Yankees lose influential coach to Mets in bizarre November poaching

What the...

Arizona Diamondbacks v New York Mets
Arizona Diamondbacks v New York Mets | Jim McIsaac/GettyImages

On Monday morning, when Aaron Boone hinted at "1-to-2 coaching staff changes," the nature of which he didn't want to reveal, most Yankees fans celebrated the team apparently reacting to their obvious need for alterations to their infrastructure.

Maybe they'd take a look at replacing third base coach Luis Rojas, on the brunt end of some of the season's worst sends and supposedly in charge of some of the Yankees' quality control.

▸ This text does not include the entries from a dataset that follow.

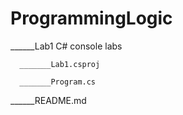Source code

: # ProgrammingLogic
______Lab1 C# console labs

      _______Lab1.csproj
      
      _______Program.cs
      
______README.md

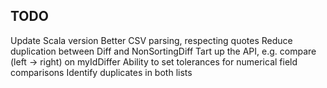 
TODO
----

Update Scala version
Better CSV parsing, respecting quotes
Reduce duplication between Diff and NonSortingDiff
Tart up the API, e.g. compare (left -> right) on myIdDiffer
Ability to set tolerances for numerical field comparisons
Identify duplicates in both lists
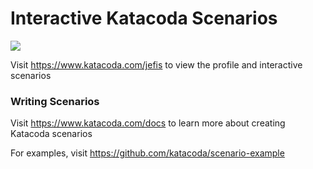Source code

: # Interactive Katacoda Scenarios

[![](http://shields.katacoda.com/katacoda/jefis/count.svg)](https://www.katacoda.com/jefis "Get your profile on Katacoda.com")

Visit https://www.katacoda.com/jefis to view the profile and interactive scenarios

### Writing Scenarios
Visit https://www.katacoda.com/docs to learn more about creating Katacoda scenarios

For examples, visit https://github.com/katacoda/scenario-example

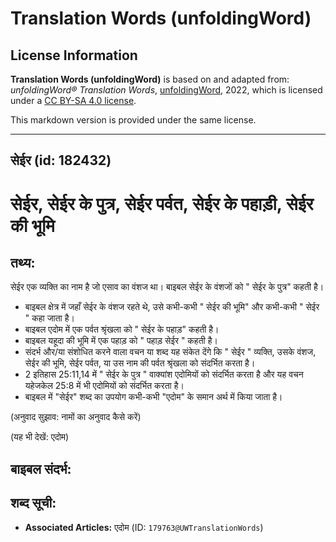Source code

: # Translation Words (unfoldingWord)

## License Information

**Translation Words (unfoldingWord)** is based on and adapted from: _unfoldingWord® Translation Words_, [unfoldingWord](https://unfoldingword.org/utw), 2022, which is licensed under a [CC BY-SA 4.0 license](https://creativecommons.org/licenses/by-sa/4.0/legalcode.en).

This markdown version is provided under the same license.



--------------------------------

## सेईर (id: 182432)

**सेईर, सेईर के पुत्र, सेईर पर्वत, सेईर के पहाड़ी, सेईर की भूमि**
=================================================================

तथ्य:
-----

सेईर एक व्यक्ति का नाम है जो एसाव का वंशज था। बाइबल सेईर के वंशजों को " सेईर के पुत्र" कहती है।

* बाइबल क्षेत्र में जहाँ सेईर के वंशज रहते थे, उसे कभी\-कभी " सेईर की भूमि" और कभी\-कभी " सेईर " कहा जाता है।
* बाइबल एदोम में एक पर्वत श्रृंखला को " सेईर के पहाड़" कहती है।
* बाइबल यहूदा की भूमि में एक पहाड़ को " पहाड़ सेईर " कहती है।
* संदर्भ और/या संशोधित करने वाला वचन या शब्द यह संकेत देंगे कि " सेईर " व्यक्ति, उसके वंशज, सेईर की भूमि, सेईर पर्वत, या उस नाम की पर्वत श्रृंखला को संदर्भित करता है।
* 2 इतिहास 25:11,14 में " सेईर के पुत्र " वाक्यांश एदोमियों को संदर्भित करता है और यह वचन यहेजकेल 25:8 में भी एदोमियों को संदर्भित करता है।
* बाइबल में "सेईर" शब्द का उपयोग कभी\-कभी "एदोम" के समान अर्थ में किया जाता है।

(अनुवाद सुझाव: नामों का अनुवाद कैसे करें)

(यह भी देखें: एदोम)

**बाइबल संदर्भ:**
-----------------

**शब्द सूची:**
--------------

* **Associated Articles:** एदोम (ID: `179763@UWTranslationWords`)

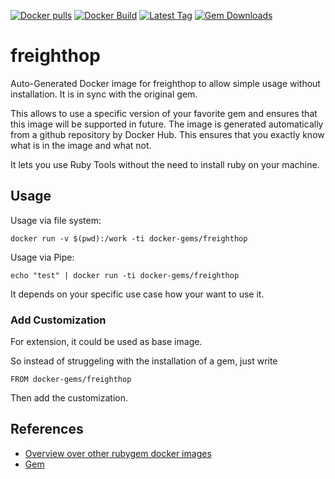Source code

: [![Docker pulls](https://img.shields.io/docker/pulls/rubygem/freighthop.svg)](https://hub.docker.com/r/rubygem/freighthop/)
[![Docker Build](https://img.shields.io/docker/automated/rubygem/freighthop.svg)](https://hub.docker.com/r/rubygem/freighthop/)
[![Latest Tag](https://img.shields.io/github/tag/docker-rubygem/freighthop.svg)](https://hub.docker.com/r/rubygem/freighthop/)
[![Gem Downloads](https://img.shields.io/gem/dt/freighthop.svg)](https://rubygems.org/gems/freighthop/)
# freighthop

Auto-Generated Docker image for freighthop to allow simple usage without installation.
It is in sync with the original gem.

This allows to use a specific version of your favorite gem and ensures that this image will be supported in future.
The image is generated automatically from a github repository by Docker Hub.
This ensures that you exactly know what is in the image and what not.

It lets you use Ruby Tools without the need to install ruby on your machine.

## Usage

Usage via file system:

`docker run -v $(pwd):/work -ti docker-gems/freighthop`

Usage via Pipe:

`echo "test" | docker run -ti docker-gems/freighthop`

It depends on your specific use case how your want to use it.

### Add Customization

For extension, it could be used as base image.

So instead of struggeling with the installation of a gem, just write

`FROM docker-gems/freighthop`

Then add the customization.

## References

 - [Overview over other rubygem docker images](https://github.com/thinkbot/docker-rubygem)
 - [Gem](https://rubygems.org/gems/freighthop/)
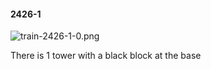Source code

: #### 2426-1
![train-2426-1-0.png](https://github.com/lil-lab/nlvr/raw/master/nlvr/train/images/62/train-2426-1-0.png "train-2426-1-0.png")

There is 1 tower with a black block at the base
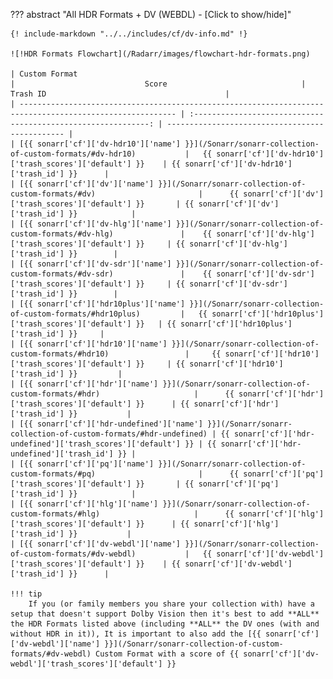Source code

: ??? abstract "All HDR Formats + DV (WEBDL) - [Click to show/hide]"

    {! include-markdown "../../includes/cf/dv-info.md" !}

    ![!HDR Formats Flowchart](/Radarr/images/flowchart-hdr-formats.png)

    | Custom Format                                                                                             |                             Score                              | Trash ID                                        |
    | --------------------------------------------------------------------------------------------------------- | :------------------------------------------------------------: | ----------------------------------------------- |
    | [{{ sonarr['cf']['dv-hdr10']['name'] }}](/Sonarr/sonarr-collection-of-custom-formats/#dv-hdr10)           |   {{ sonarr['cf']['dv-hdr10']['trash_scores']['default'] }}    | {{ sonarr['cf']['dv-hdr10']['trash_id'] }}      |
    | [{{ sonarr['cf']['dv']['name'] }}](/Sonarr/sonarr-collection-of-custom-formats/#dv)                       |      {{ sonarr['cf']['dv']['trash_scores']['default'] }}       | {{ sonarr['cf']['dv']['trash_id'] }}            |
    | [{{ sonarr['cf']['dv-hlg']['name'] }}](/Sonarr/sonarr-collection-of-custom-formats/#dv-hlg)               |    {{ sonarr['cf']['dv-hlg']['trash_scores']['default'] }}     | {{ sonarr['cf']['dv-hlg']['trash_id'] }}        |
    | [{{ sonarr['cf']['dv-sdr']['name'] }}](/Sonarr/sonarr-collection-of-custom-formats/#dv-sdr)               |    {{ sonarr['cf']['dv-sdr']['trash_scores']['default'] }}     | {{ sonarr['cf']['dv-sdr']['trash_id'] }}        |
    | [{{ sonarr['cf']['hdr10plus']['name'] }}](/Sonarr/sonarr-collection-of-custom-formats/#hdr10plus)         |   {{ sonarr['cf']['hdr10plus']['trash_scores']['default'] }}   | {{ sonarr['cf']['hdr10plus']['trash_id'] }}     |
    | [{{ sonarr['cf']['hdr10']['name'] }}](/Sonarr/sonarr-collection-of-custom-formats/#hdr10)                 |     {{ sonarr['cf']['hdr10']['trash_scores']['default'] }}     | {{ sonarr['cf']['hdr10']['trash_id'] }}         |
    | [{{ sonarr['cf']['hdr']['name'] }}](/Sonarr/sonarr-collection-of-custom-formats/#hdr)                     |      {{ sonarr['cf']['hdr']['trash_scores']['default'] }}      | {{ sonarr['cf']['hdr']['trash_id'] }}           |
    | [{{ sonarr['cf']['hdr-undefined']['name'] }}](/Sonarr/sonarr-collection-of-custom-formats/#hdr-undefined) | {{ sonarr['cf']['hdr-undefined']['trash_scores']['default'] }} | {{ sonarr['cf']['hdr-undefined']['trash_id'] }} |
    | [{{ sonarr['cf']['pq']['name'] }}](/Sonarr/sonarr-collection-of-custom-formats/#pq)                       |      {{ sonarr['cf']['pq']['trash_scores']['default'] }}       | {{ sonarr['cf']['pq']['trash_id'] }}            |
    | [{{ sonarr['cf']['hlg']['name'] }}](/Sonarr/sonarr-collection-of-custom-formats/#hlg)                     |      {{ sonarr['cf']['hlg']['trash_scores']['default'] }}      | {{ sonarr['cf']['hlg']['trash_id'] }}           |
    | [{{ sonarr['cf']['dv-webdl']['name'] }}](/Sonarr/sonarr-collection-of-custom-formats/#dv-webdl)           |   {{ sonarr['cf']['dv-webdl']['trash_scores']['default'] }}    | {{ sonarr['cf']['dv-webdl']['trash_id'] }}      |

    !!! tip
        If you (or family members you share your collection with) have a setup that doesn't support Dolby Vision then it's best to add **ALL** the HDR Formats listed above (including **ALL** the DV ones (with and without HDR in it)), It is important to also add the [{{ sonarr['cf']['dv-webdl']['name'] }}](/Sonarr/sonarr-collection-of-custom-formats/#dv-webdl) Custom Format with a score of {{ sonarr['cf']['dv-webdl']['trash_scores']['default'] }}
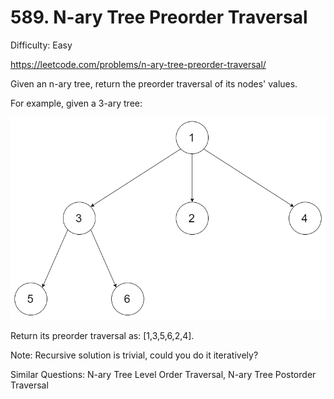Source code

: # 589. N-ary Tree Preorder Traversal

Difficulty: Easy

https://leetcode.com/problems/n-ary-tree-preorder-traversal/

Given an n-ary tree, return the preorder traversal of its nodes' values.
 
For example, given a 3-ary tree:

![alt text](NaryTreeExample.png)
 
Return its preorder traversal as: [1,3,5,6,2,4].

 
Note: Recursive solution is trivial, could you do it iteratively?

Similar Questions: N-ary Tree Level Order Traversal, N-ary Tree Postorder Traversal
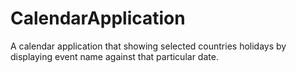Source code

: # CalendarApplication
A calendar application that showing selected countries holidays by displaying event name against that particular date.

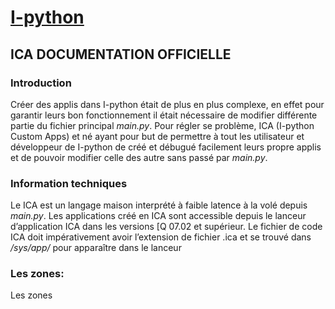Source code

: # **[I-python](https://passemblage.github.io/I-python-Public/web)**

## **ICA DOCUMENTATION OFFICIELLE**

### Introduction
Créer des applis dans I-python était de plus en plus complexe, en effet pour garantir leurs bon fonctionnement il était nécessaire de modifier différente partie du fichier principal *main.py*. Pour régler se problème, ICA (I-python Custom Apps) et né ayant pour but de permettre à tout les utilisateur et développeur de I-python de créé et débugué facilement leurs propre applis et de pouvoir modifier celle des autre sans passé par *main.py*.

### Information techniques
Le ICA est un langage maison interprété à faible latence à la volé depuis *main.py*. Les applications créé en ICA sont accessible depuis le lanceur d’application ICA dans les versions [Q 07.02 et supérieur. Le fichier de code ICA doit impérativement avoir l’extension de fichier .ica et se trouvé dans */sys/app/* pour apparaître dans le lanceur

### Les zones:
Les zones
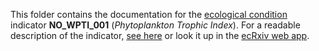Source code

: This folder contains the documentation for the [ecological condition](https://github.com/NINAnor/ecRxiv) indicator **NO_WPTI_001** (*Phytoplankton Trophic Index*). 
For a readable description of the indicator, [see here](https://raw.githack.com/NINAnor/ecRxiv/main/indicators/NO_WPTI_001/R/NO_WPTI_001.html) or look it up in the [ecRxiv web app](https://view.nina.no/ecRxiv/).
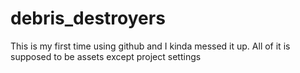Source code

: # debris_destroyers

This is my first time using github and I kinda messed it up. All of it is supposed to be assets except project settings
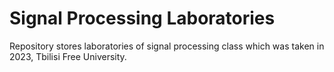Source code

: # Signal Processing Laboratories
Repository stores laboratories of signal processing class which was taken in 2023, Tbilisi Free University.
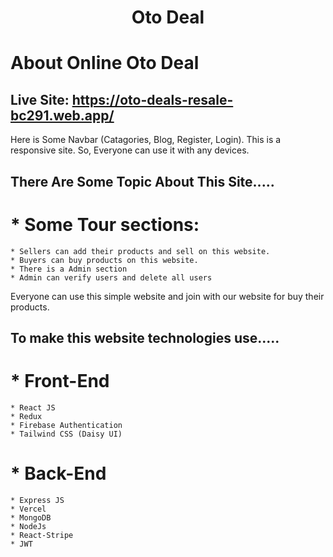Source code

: <h1 align="center">Oto Deal</h1>

#  About Online Oto Deal
## Live Site: https://oto-deals-resale-bc291.web.app/


Here is Some Navbar (Catagories, Blog, Register, Login).
This is a responsive  site. 
So, Everyone can use it with any devices.


## There Are Some Topic About This Site.....

# *  Some Tour sections:
    * Sellers can add their products and sell on this website.
    * Buyers can buy products on this website.
    * There is a Admin section 
    * Admin can verify users and delete all users
  

Everyone can use this simple website and join with our website for buy their products.
## To make this website technologies use.....

# *  Front-End
    * React JS
    * Redux
    * Firebase Authentication
    * Tailwind CSS (Daisy UI)
    
# *  Back-End
    * Express JS
    * Vercel 
    * MongoDB
    * NodeJs
    * React-Stripe
    * JWT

Maybe they planned to evaluate the team's poor baserunning, but didn't feel comfortable speaking on a change until it was set in stone.

While an additional change could still be coming down the pike, it now seems like Boone was hinting at another team poaching the Yankees' talent rather than the Yankees exerting their agency and making necessary moves.

According to Andy Martino, the Mets are hiring Yankees assistant pitching coach Desi Druschel to be their ... assistant pitching coach. Maybe we're in the wrong here, but don't coaches usually only leave organizations freely when they're given opportunities to be elevated elsewhere? This feels like a lateral move? Clearly, either Druschel really wanted to leave the Yankees for their crosstown rivals, or the Yankees had no interest in halting such a move.

Why did Yankees coach Desi Druschel leave for lateral move with Mets?

Druschel was first hired by the Yankees' organization in 2019, but was elevated to join the big-league staff as one of Matt Blake's lieutenants after the 2021 season, a campaign that, uh, didn't go so well. At the time, Druschel was cited as a "brilliant" mind whose expertise went beyond the realm of analytics, likely included in coverage as a panacea to all the worry warts who thought the Yankees were hiring exclusively number crunchers.

Whatever mix of expertise the Yankees' pitching braintrust chose to rely on since that moment in time is clearly working. New York's been able to develop unheralded names into bullpen workhorses time and again, even if they've struggled to replicate the same success with rotation unknowns. That development process has saved the Yankees' free agent money, which seems to be especially important considering the current self-imposed budget cap. The Yankees' 2024 draft class, which consists almost entirely of project pitchers with impressive heaters, was probably made under the assumption the whole team would be sticking together for a while.

Instead, Druschel has bolted for the Mets, presumably with a raise, but without a title change; he'll remain Jeremy Hefner's assistant pitching coach. Hopefully, Matt Blake is able to shoulder the load in his absence.